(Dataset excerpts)
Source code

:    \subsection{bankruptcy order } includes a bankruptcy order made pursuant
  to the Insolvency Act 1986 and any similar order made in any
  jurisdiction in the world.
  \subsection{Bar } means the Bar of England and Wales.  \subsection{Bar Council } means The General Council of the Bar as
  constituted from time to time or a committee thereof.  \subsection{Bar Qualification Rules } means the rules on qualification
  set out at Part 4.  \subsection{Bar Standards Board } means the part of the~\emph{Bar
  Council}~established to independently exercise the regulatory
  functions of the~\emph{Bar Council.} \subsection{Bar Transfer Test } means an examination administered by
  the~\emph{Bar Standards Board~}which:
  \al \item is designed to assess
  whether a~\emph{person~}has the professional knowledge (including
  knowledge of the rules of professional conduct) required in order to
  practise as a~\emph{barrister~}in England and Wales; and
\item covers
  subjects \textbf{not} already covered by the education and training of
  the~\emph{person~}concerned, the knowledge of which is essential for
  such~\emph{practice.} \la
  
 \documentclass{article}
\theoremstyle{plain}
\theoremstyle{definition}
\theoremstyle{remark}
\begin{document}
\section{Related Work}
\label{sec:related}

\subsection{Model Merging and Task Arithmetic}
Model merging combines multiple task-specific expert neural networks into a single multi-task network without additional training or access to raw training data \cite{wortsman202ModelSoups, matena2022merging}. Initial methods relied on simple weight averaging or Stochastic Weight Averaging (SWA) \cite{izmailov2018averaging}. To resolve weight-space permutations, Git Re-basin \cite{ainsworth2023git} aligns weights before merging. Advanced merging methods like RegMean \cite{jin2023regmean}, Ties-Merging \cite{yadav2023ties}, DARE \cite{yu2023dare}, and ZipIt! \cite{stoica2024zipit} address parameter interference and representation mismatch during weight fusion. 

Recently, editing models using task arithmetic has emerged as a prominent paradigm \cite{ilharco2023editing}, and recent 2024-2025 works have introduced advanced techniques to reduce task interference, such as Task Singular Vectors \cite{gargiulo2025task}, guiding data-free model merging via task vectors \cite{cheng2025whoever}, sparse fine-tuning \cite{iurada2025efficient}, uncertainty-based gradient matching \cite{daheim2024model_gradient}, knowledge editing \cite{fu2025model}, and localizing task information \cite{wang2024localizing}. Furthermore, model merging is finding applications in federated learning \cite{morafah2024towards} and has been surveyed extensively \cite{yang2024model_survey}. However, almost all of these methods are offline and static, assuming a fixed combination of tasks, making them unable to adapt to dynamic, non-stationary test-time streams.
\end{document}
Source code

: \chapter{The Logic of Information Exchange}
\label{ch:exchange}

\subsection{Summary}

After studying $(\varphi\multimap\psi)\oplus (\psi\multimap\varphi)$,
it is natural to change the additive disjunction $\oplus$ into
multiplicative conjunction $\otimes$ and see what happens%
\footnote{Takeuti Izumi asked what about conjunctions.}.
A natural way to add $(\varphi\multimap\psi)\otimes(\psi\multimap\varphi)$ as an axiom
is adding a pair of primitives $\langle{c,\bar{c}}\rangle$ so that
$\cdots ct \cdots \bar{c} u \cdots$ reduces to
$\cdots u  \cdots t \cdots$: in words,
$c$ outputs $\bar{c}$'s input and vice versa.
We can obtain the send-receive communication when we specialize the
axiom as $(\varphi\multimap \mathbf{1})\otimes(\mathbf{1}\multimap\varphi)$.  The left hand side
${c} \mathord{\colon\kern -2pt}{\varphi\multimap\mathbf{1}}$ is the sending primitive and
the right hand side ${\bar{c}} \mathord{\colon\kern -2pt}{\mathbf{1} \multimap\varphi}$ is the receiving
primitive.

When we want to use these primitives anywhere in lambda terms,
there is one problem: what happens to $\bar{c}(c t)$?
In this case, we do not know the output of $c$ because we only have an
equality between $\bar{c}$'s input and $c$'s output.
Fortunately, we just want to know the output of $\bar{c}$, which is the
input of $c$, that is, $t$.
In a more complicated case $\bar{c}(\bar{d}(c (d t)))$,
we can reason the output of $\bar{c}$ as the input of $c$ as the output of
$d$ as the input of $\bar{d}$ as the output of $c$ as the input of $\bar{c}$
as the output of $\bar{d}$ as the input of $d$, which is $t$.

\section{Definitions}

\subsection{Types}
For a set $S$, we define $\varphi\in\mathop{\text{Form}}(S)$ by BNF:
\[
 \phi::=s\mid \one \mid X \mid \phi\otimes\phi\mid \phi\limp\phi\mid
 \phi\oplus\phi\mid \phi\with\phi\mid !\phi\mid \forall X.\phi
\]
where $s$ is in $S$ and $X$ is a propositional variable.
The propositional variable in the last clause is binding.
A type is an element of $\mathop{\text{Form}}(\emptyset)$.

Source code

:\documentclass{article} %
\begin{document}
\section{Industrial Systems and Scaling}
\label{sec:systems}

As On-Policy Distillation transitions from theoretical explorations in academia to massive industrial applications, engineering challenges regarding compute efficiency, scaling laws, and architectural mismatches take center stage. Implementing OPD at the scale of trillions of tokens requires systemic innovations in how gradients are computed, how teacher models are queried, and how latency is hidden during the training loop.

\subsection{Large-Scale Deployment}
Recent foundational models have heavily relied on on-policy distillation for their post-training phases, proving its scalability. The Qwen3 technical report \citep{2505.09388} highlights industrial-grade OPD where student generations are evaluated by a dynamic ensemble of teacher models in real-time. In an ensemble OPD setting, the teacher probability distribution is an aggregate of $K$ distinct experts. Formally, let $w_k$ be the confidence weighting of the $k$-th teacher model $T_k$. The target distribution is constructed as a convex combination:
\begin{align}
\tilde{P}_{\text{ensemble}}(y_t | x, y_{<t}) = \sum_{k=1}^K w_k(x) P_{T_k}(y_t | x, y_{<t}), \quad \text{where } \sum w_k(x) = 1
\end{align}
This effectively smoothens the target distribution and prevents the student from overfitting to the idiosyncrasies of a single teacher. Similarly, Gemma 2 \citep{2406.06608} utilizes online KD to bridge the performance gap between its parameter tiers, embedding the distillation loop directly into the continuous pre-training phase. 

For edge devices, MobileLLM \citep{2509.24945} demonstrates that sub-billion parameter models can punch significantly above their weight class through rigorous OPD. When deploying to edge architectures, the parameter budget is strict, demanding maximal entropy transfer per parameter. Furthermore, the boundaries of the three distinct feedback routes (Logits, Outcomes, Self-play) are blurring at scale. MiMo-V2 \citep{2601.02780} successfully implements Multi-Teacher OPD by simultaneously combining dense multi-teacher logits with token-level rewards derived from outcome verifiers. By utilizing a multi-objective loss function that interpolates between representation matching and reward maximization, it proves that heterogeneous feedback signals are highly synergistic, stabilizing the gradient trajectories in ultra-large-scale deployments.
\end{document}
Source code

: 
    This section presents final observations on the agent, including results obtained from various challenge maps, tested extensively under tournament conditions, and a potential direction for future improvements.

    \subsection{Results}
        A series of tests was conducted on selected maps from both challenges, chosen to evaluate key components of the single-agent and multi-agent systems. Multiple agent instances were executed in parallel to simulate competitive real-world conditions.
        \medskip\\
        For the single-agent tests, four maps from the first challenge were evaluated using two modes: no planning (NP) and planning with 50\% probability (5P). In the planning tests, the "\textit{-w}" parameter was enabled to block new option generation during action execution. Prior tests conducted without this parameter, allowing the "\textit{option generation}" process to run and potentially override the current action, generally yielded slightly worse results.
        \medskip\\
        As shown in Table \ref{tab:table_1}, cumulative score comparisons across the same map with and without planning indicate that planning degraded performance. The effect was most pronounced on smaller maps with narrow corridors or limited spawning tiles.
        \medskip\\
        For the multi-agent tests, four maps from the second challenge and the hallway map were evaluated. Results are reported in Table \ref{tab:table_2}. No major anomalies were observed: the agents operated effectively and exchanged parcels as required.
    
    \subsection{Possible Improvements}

● WHAT TO PRODUCE
A single integer is the expected output: the number of lines in the data that include the word "which".

● ANSWER TO THE PROBLEM
4